(Dataset entries)
------------------------------------------------------------------------
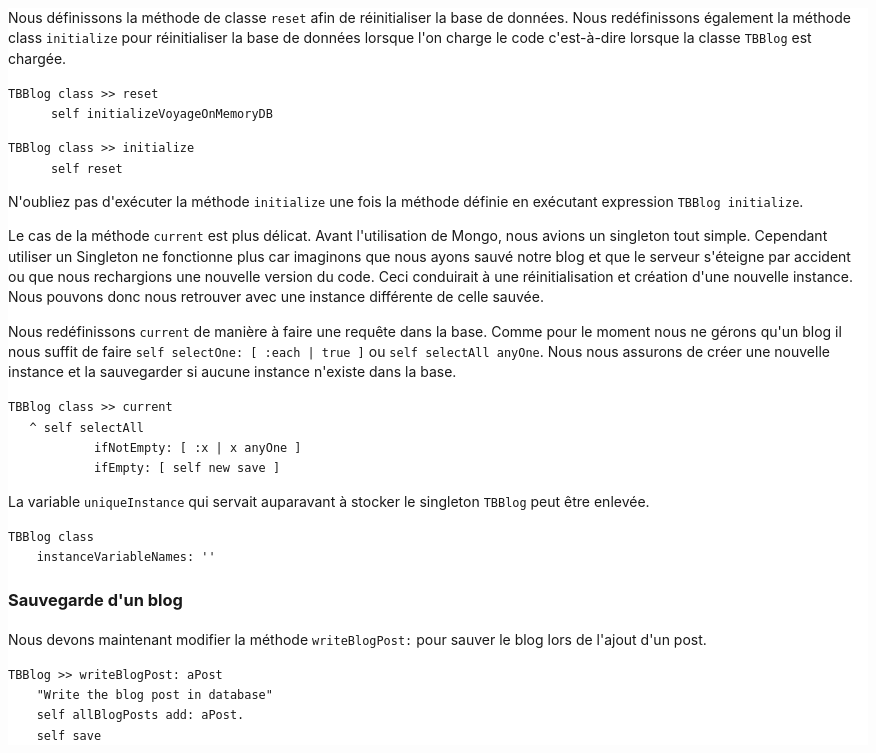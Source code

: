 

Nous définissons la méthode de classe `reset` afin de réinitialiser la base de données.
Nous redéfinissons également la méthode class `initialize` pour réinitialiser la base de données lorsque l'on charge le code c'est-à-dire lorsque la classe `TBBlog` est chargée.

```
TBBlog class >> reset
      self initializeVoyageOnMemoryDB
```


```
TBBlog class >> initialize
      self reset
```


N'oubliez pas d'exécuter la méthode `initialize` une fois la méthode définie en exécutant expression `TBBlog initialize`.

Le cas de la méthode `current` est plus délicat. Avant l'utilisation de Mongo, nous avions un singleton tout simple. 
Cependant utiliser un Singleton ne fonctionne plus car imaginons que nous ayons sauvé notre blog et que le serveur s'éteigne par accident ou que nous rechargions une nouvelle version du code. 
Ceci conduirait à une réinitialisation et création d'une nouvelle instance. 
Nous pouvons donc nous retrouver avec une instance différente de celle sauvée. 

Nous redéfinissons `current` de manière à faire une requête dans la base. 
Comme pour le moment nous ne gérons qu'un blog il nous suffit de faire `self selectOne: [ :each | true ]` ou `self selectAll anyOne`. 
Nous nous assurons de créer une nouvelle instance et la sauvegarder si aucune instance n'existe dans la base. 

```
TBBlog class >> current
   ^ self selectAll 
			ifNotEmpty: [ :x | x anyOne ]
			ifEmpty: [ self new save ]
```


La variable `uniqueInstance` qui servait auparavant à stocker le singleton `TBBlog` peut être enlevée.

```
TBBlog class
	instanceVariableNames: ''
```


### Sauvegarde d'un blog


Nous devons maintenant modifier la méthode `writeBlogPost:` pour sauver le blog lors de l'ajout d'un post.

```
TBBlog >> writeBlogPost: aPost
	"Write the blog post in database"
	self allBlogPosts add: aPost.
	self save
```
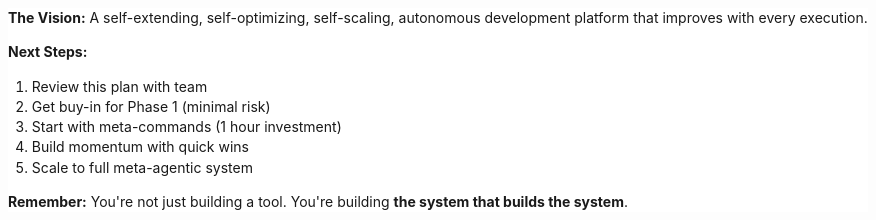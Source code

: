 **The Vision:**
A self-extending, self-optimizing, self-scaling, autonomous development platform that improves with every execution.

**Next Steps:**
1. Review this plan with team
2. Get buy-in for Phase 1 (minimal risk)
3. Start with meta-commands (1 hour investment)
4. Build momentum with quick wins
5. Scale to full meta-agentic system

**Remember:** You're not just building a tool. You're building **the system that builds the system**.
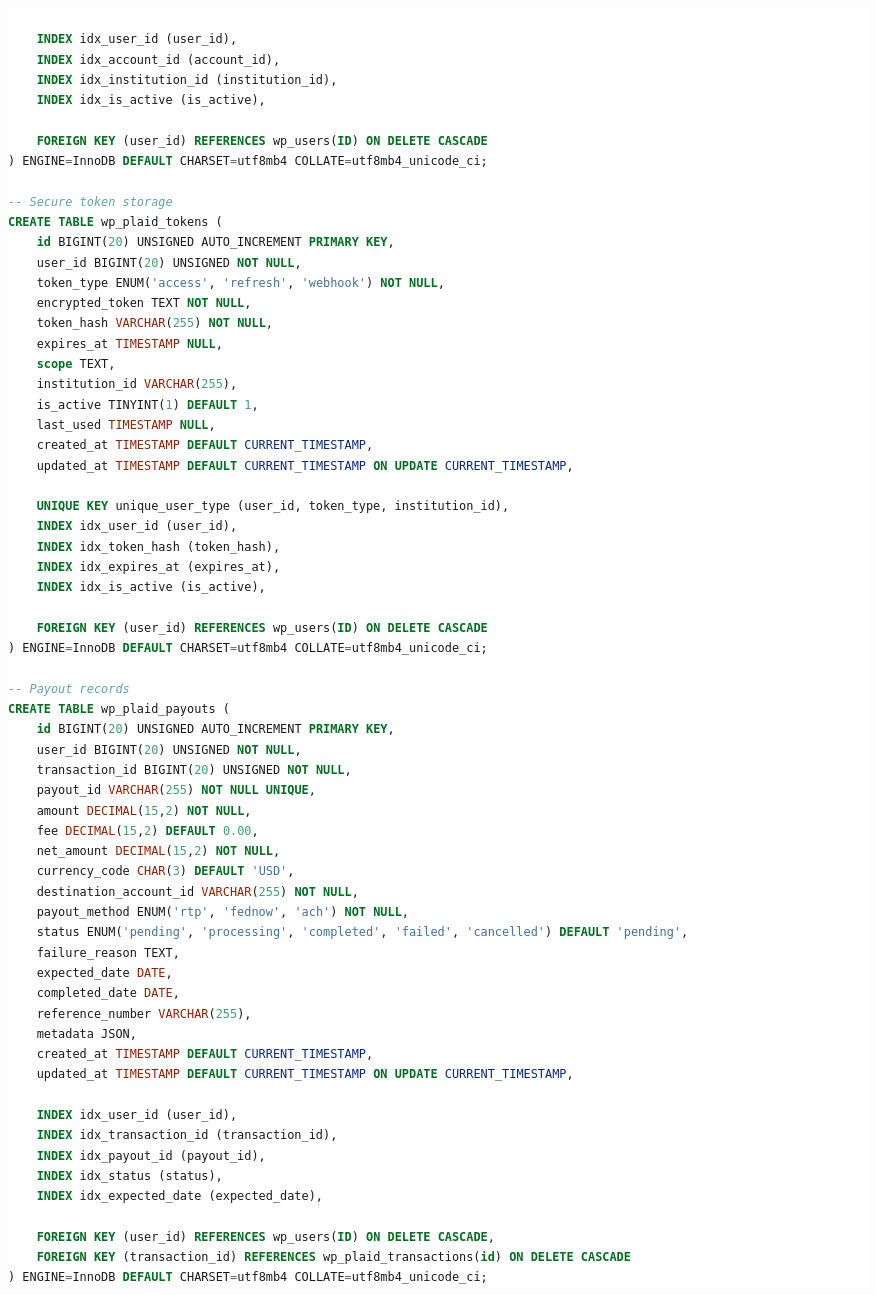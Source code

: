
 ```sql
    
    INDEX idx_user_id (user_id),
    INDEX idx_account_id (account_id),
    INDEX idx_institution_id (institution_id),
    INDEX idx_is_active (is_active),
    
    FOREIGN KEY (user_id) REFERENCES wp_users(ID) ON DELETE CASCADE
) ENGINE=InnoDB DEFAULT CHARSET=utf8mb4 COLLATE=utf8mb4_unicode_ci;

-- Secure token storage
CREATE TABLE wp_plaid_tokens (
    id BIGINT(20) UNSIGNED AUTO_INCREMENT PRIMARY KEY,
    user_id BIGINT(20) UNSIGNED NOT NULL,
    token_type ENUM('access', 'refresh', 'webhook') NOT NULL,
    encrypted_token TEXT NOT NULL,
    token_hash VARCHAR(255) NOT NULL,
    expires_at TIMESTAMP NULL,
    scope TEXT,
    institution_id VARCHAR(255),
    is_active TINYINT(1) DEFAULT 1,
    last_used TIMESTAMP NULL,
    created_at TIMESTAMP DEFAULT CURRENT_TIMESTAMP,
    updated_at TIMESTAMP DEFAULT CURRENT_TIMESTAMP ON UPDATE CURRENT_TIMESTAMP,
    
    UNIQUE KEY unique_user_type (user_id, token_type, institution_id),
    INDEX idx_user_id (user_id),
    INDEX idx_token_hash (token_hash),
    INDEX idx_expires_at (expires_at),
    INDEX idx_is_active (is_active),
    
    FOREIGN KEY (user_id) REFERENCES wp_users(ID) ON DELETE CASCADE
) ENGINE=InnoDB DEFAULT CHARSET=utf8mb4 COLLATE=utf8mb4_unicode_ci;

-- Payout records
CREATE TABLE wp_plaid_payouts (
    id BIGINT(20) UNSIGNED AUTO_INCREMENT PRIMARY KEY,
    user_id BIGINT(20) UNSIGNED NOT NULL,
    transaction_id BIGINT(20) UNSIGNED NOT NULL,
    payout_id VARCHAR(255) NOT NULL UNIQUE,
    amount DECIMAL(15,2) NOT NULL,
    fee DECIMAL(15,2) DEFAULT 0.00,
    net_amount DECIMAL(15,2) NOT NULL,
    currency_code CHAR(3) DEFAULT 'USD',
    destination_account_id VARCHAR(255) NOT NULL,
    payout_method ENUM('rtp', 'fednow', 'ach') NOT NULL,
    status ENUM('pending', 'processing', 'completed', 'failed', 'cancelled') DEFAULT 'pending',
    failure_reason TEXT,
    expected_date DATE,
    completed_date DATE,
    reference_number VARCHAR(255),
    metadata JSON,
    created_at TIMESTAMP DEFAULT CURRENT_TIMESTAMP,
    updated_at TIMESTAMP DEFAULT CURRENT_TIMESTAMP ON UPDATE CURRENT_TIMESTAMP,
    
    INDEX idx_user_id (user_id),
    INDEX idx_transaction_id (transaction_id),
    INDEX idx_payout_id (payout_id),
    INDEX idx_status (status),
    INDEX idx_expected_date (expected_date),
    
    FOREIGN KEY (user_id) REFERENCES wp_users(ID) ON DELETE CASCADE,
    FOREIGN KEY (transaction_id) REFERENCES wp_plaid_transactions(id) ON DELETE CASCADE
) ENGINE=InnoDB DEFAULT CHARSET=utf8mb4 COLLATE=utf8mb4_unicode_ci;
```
------------------------------------------------------------------------
The data is to be restated word for word, with any pictures set aside.

Source code

: 

Nous définissons la méthode de classe `reset` afin de réinitialiser la base de données.
Nous redéfinissons également la méthode class `initialize` pour réinitialiser la base de données lorsque l'on charge le code c'est-à-dire lorsque la classe `TBBlog` est chargée.

```
TBBlog class >> reset
      self initializeVoyageOnMemoryDB
```


```
TBBlog class >> initialize
      self reset
```


N'oubliez pas d'exécuter la méthode `initialize` une fois la méthode définie en exécutant expression `TBBlog initialize`.

Le cas de la méthode `current` est plus délicat. Avant l'utilisation de Mongo, nous avions un singleton tout simple. 
Cependant utiliser un Singleton ne fonctionne plus car imaginons que nous ayons sauvé notre blog et que le serveur s'éteigne par accident ou que nous rechargions une nouvelle version du code. 
Ceci conduirait à une réinitialisation et création d'une nouvelle instance. 
Nous pouvons donc nous retrouver avec une instance différente de celle sauvée. 

Nous redéfinissons `current` de manière à faire une requête dans la base. 
Comme pour le moment nous ne gérons qu'un blog il nous suffit de faire `self selectOne: [ :each | true ]` ou `self selectAll anyOne`. 
Nous nous assurons de créer une nouvelle instance et la sauvegarder si aucune instance n'existe dans la base. 

```
TBBlog class >> current
   ^ self selectAll 
			ifNotEmpty: [ :x | x anyOne ]
			ifEmpty: [ self new save ]
```


La variable `uniqueInstance` qui servait auparavant à stocker le singleton `TBBlog` peut être enlevée.

```
TBBlog class
	instanceVariableNames: ''
```


### Sauvegarde d'un blog


Nous devons maintenant modifier la méthode `writeBlogPost:` pour sauver le blog lors de l'ajout d'un post.

```
TBBlog >> writeBlogPost: aPost
	"Write the blog post in database"
	self allBlogPosts add: aPost.
	self save
```
Source code

: **The Vision:**
A self-extending, self-optimizing, self-scaling, autonomous development platform that improves with every execution.

**Next Steps:**
1. Review this plan with team
2. Get buy-in for Phase 1 (minimal risk)
3. Start with meta-commands (1 hour investment)
4. Build momentum with quick wins
5. Scale to full meta-agentic system

**Remember:** You're not just building a tool. You're building **the system that builds the system**.
Source code

:
 ```sql
    
    INDEX idx_user_id (user_id),
    INDEX idx_account_id (account_id),
    INDEX idx_institution_id (institution_id),
    INDEX idx_is_active (is_active),
    
    FOREIGN KEY (user_id) REFERENCES wp_users(ID) ON DELETE CASCADE
) ENGINE=InnoDB DEFAULT CHARSET=utf8mb4 COLLATE=utf8mb4_unicode_ci;

-- Secure token storage
CREATE TABLE wp_plaid_tokens (
    id BIGINT(20) UNSIGNED AUTO_INCREMENT PRIMARY KEY,
    user_id BIGINT(20) UNSIGNED NOT NULL,
    token_type ENUM('access', 'refresh', 'webhook') NOT NULL,
    encrypted_token TEXT NOT NULL,
    token_hash VARCHAR(255) NOT NULL,
    expires_at TIMESTAMP NULL,
    scope TEXT,
    institution_id VARCHAR(255),
    is_active TINYINT(1) DEFAULT 1,
    last_used TIMESTAMP NULL,
    created_at TIMESTAMP DEFAULT CURRENT_TIMESTAMP,
    updated_at TIMESTAMP DEFAULT CURRENT_TIMESTAMP ON UPDATE CURRENT_TIMESTAMP,
    
    UNIQUE KEY unique_user_type (user_id, token_type, institution_id),
    INDEX idx_user_id (user_id),
    INDEX idx_token_hash (token_hash),
    INDEX idx_expires_at (expires_at),
    INDEX idx_is_active (is_active),
    
    FOREIGN KEY (user_id) REFERENCES wp_users(ID) ON DELETE CASCADE
) ENGINE=InnoDB DEFAULT CHARSET=utf8mb4 COLLATE=utf8mb4_unicode_ci;

-- Payout records
CREATE TABLE wp_plaid_payouts (
    id BIGINT(20) UNSIGNED AUTO_INCREMENT PRIMARY KEY,
    user_id BIGINT(20) UNSIGNED NOT NULL,
    transaction_id BIGINT(20) UNSIGNED NOT NULL,
    payout_id VARCHAR(255) NOT NULL UNIQUE,
    amount DECIMAL(15,2) NOT NULL,
    fee DECIMAL(15,2) DEFAULT 0.00,
    net_amount DECIMAL(15,2) NOT NULL,
    currency_code CHAR(3) DEFAULT 'USD',
    destination_account_id VARCHAR(255) NOT NULL,
    payout_method ENUM('rtp', 'fednow', 'ach') NOT NULL,
    status ENUM('pending', 'processing', 'completed', 'failed', 'cancelled') DEFAULT 'pending',
    failure_reason TEXT,
    expected_date DATE,
    completed_date DATE,
    reference_number VARCHAR(255),
    metadata JSON,
    created_at TIMESTAMP DEFAULT CURRENT_TIMESTAMP,
    updated_at TIMESTAMP DEFAULT CURRENT_TIMESTAMP ON UPDATE CURRENT_TIMESTAMP,
    
    INDEX idx_user_id (user_id),
    INDEX idx_transaction_id (transaction_id),
    INDEX idx_payout_id (payout_id),
    INDEX idx_status (status),
    INDEX idx_expected_date (expected_date),
    
    FOREIGN KEY (user_id) REFERENCES wp_users(ID) ON DELETE CASCADE,
    FOREIGN KEY (transaction_id) REFERENCES wp_plaid_transactions(id) ON DELETE CASCADE
) ENGINE=InnoDB DEFAULT CHARSET=utf8mb4 COLLATE=utf8mb4_unicode_ci;
```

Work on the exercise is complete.